Incontro Ola Broms Wessel fuori dagli offici di Spridd, di cui è fondatore. Arriva in bici, il suo mezzo di traporto preferito per muoversi in città, mi spiega, insieme a una piccola barca. Ripariamo dall’altra parte dell’isolato, al Café Nizza, un posto che da fuori non gli daresti una lira, dentro sofisticatissimo, dove ci servono ribolla friulano non filtrato e sidro di pera della Normandia. Fuori ci sono cinque, sei gradi e niente neve, una condizione anomala qui a Stoccolma. Questa domenica Greta, l’ecoattivista svedese minorenne diventata icona mondiale, sarà guest editor del quotidiano nazionale Dagens Nyheter.

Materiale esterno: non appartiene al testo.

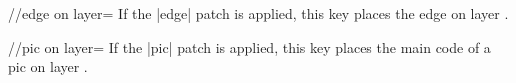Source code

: \begin{multicols}{2}
\begin{key}{/\tikzext/edge on layer=}
If the |edge| patch is applied, this key places the edge on layer .
\end{key}

\begin{key}{/\tikzext/pic on layer=}
If the |pic| patch is applied, this key places the main code of a pic on layer .
\end{key}
\end{multicols}
\begin{codeexample}[width=.5\linewidth,preamble=\usetikzlibrary{ext.layers}]
\end{codeexample}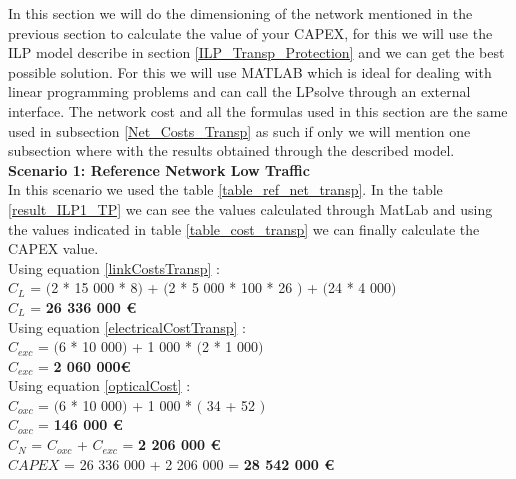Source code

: In this section we will do the dimensioning of the network mentioned in the previous section to calculate the value of your CAPEX, for this we will use the ILP model describe in section \ref{ILP_Transp_Protection} and we can get the best possible solution.
For this we will use MATLAB which is ideal for dealing with linear programming problems and can call the LPsolve through an external interface.
The network cost and all the formulas used in this section are the same used in subsection \ref{Net_Costs_Transp} as such if only we will mention one subsection where with the results obtained through the described model.\\


\textbf{Scenario 1: Reference Network Low Traffic} \label{Scenario1_transp} \\

In this scenario we used the table \ref{table_ref_net_transp}. In the table \ref{result_ILP1_TP} we can see the values calculated through MatLab and using the values indicated in table \ref{table_cost_transp} we can finally calculate the CAPEX value. \\

Using equation \ref{linkCostsTransp} : \\
$C_L$ = $($2 * 15 000 * 8$)$ + $($2 * 5 000 * 100 * 26 $)$ + $($24 * 4 000$)$ \\
$C_L$ = \textbf{26 336 000 \euro} \\

Using equation \ref{electricalCostTransp} : \\
$C_{exc}$ = $($6 * 10 000$)$ + 1 000 * $($2 * 1 000$)$ \\
$C_{exc}$ = \textbf{2 060 000\euro} \\

Using equation \ref{opticalCost} : \\
$C_{oxc}$ = $($6 * 10 000$)$ + 1 000 * $($ 34 + 52 $)$ \\
$C_{oxc}$ = \textbf{146 000 \euro} \\
$C_N$ = $C_{oxc}$ + $C_{exc}$ = \textbf{2 206 000 \euro} \\

$CAPEX$ = 26 336 000 + 2 206 000 = \textbf{28 542 000 \euro}\\

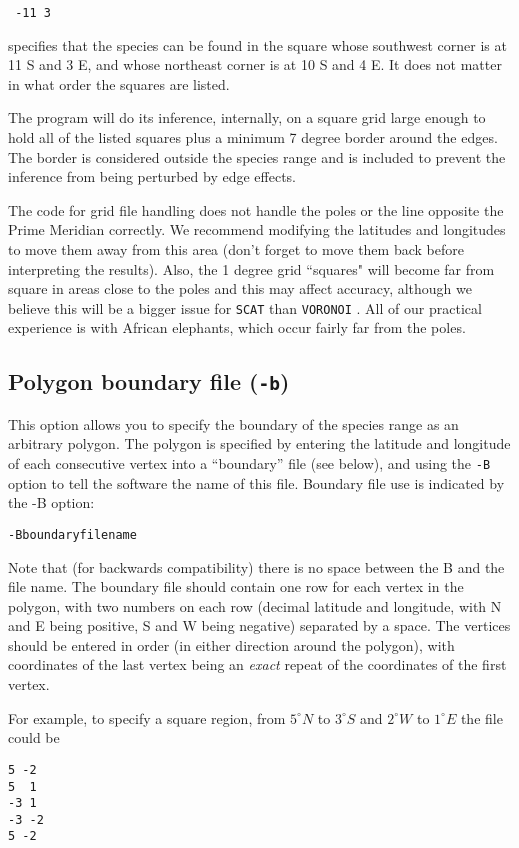 \documentclass[10pt,titlepage,times,letterpaper]{article}
\def\SCAT{{\tt SCAT} }
\def\VORONOI{{\tt VORONOI} }
\begin{document}
\medskip

{\noindent
{\tt
-11 3 \\
}}

specifies that the species can be found in the square whose southwest corner is at 11 S and 3 E,
and whose northeast corner is at 10 S and 4 E.  It does not matter in what order the squares are listed.

The program will do its inference, internally, on a square grid large enough to hold all of the
listed squares plus a minimum 7 degree border around the edges.   The border is considered 
outside the species range and is included to prevent the inference from being perturbed by
edge effects.

The code for grid file handling does not handle the poles or the line opposite the Prime 
Meridian 
correctly.  We recommend modifying the latitudes and longitudes to move them away from this 
area (don't forget to move them back before interpreting the results).  Also, the 1 degree 
grid ``squares" will become far from square in areas close to the poles and this may affect 
accuracy, although 
we believe this will be a bigger issue for \SCAT than \VORONOI.  All of our practical 
experience is with African elephants, which occur fairly far from the poles.

\subsection{Polygon boundary file ({\tt -b})}

This option allows you to specify the boundary of the species range as an arbitrary 
polygon.  The polygon is specified by entering the latitude and longitude of
each consecutive vertex into a ``boundary'' file (see below), and using
the {\tt -B} option to tell the software the name of this file.
Boundary file use is indicated by the -B option:

{\tt -Bboundaryfilename}

Note that (for backwards compatibility) there is no space between the B and the file name.
The boundary file should contain one row for each vertex in the
polygon, with two numbers on each row (decimal latitude and longitude,
with N and E being positive, S and W being negative) separated by a
space. The vertices should be entered in order (in either direction
around the polygon), with coordinates of the last vertex being an {\it
exact} repeat of the coordinates of the first vertex.

For example, to specify a square region, from $5^\circ N$ to $3^\circ S$ and
$2^\circ W$ to $1^\circ E$ the file could be
\begin{verbatim}
5 -2
5  1
-3 1
-3 -2
5 -2
\end{verbatim}
\end{document}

Con Ola parliamo appunto di sostenibilità e di edifici interamente costruiti in legno e modulari; di questa nazione sconfinata nella quale le città sono poche e concentrate nella parte meridionale; di architettura e del milione di appartamenti costruiti qui in Svezia tra il 1965 e il ’75, del rischio di una bolla e del boom delle case qui a Stoccolma, dei microappartamenti, dei tanti investimenti stranieri e del fatto che questa sia la città d’Europa con il più alto numero di famiglie composte da una singola persona. Una città di persone sole, che spesso si isolano, d’inverno soprattutto. Durante la chiacchierata capisco che dietro l’apparente normalità c’è una realtà in cui nessuno sta facendo finta che il Coronavirus non esista, come sembra leggendo la stampa internazionale, da cui spesso la Svezia del no-lockdown viene ritratta come un paese incomprensibile ed estremo e lontanissimo, una scandinava Pyongyang con mys e candelabri a sette bracci ordinatamente disposti alle finestre sotto Natale. 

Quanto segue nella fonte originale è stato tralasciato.